Excerpted records Start Marker

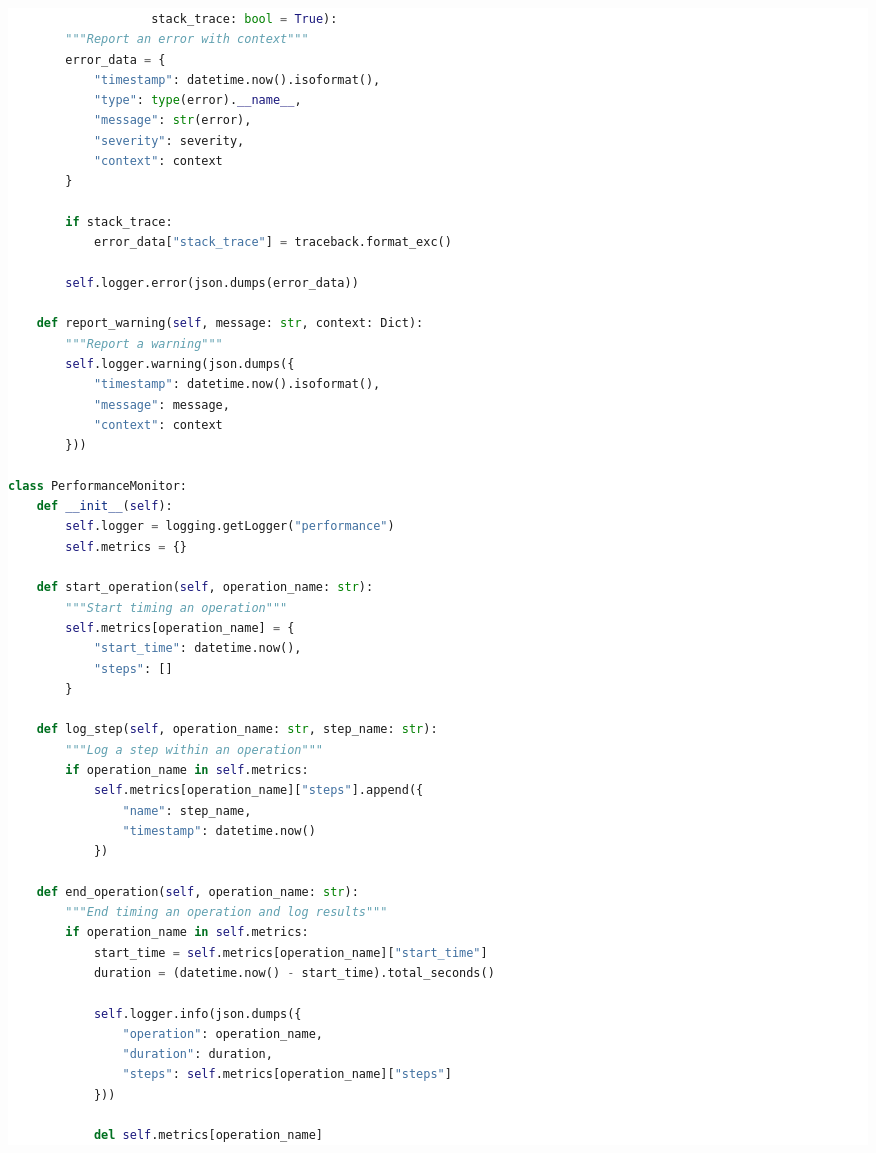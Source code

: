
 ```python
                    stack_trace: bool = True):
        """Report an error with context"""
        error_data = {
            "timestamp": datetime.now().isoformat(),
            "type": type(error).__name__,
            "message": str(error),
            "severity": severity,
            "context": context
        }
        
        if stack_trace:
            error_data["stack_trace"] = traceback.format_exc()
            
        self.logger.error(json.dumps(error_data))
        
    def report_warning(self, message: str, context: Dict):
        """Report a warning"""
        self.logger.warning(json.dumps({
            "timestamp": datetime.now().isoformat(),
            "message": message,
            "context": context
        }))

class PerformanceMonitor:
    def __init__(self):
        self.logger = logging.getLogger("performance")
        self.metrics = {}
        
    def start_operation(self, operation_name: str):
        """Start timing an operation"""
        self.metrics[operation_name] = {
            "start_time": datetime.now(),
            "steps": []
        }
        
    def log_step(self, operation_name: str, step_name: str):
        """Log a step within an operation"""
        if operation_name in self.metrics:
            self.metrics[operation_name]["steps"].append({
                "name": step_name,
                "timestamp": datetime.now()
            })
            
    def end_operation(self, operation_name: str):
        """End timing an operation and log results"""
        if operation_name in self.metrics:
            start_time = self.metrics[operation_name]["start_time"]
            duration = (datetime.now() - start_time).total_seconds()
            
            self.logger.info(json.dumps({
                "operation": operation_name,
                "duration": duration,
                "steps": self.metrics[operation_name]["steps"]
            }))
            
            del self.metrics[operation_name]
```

Excerpted records End Marker

### Exercise instructions
Set down every entry above without alteration, but print no images.

### Reply
Source code

:
 ```python
                    stack_trace: bool = True):
        """Report an error with context"""
        error_data = {
            "timestamp": datetime.now().isoformat(),
            "type": type(error).__name__,
            "message": str(error),
            "severity": severity,
            "context": context
        }
        
        if stack_trace:
            error_data["stack_trace"] = traceback.format_exc()
            
        self.logger.error(json.dumps(error_data))
        
    def report_warning(self, message: str, context: Dict):
        """Report a warning"""
        self.logger.warning(json.dumps({
            "timestamp": datetime.now().isoformat(),
            "message": message,
            "context": context
        }))

class PerformanceMonitor:
    def __init__(self):
        self.logger = logging.getLogger("performance")
        self.metrics = {}
        
    def start_operation(self, operation_name: str):
        """Start timing an operation"""
        self.metrics[operation_name] = {
            "start_time": datetime.now(),
            "steps": []
        }
        
    def log_step(self, operation_name: str, step_name: str):
        """Log a step within an operation"""
        if operation_name in self.metrics:
            self.metrics[operation_name]["steps"].append({
                "name": step_name,
                "timestamp": datetime.now()
            })
            
    def end_operation(self, operation_name: str):
        """End timing an operation and log results"""
        if operation_name in self.metrics:
            start_time = self.metrics[operation_name]["start_time"]
            duration = (datetime.now() - start_time).total_seconds()
            
            self.logger.info(json.dumps({
                "operation": operation_name,
                "duration": duration,
                "steps": self.metrics[operation_name]["steps"]
            }))
            
            del self.metrics[operation_name]
```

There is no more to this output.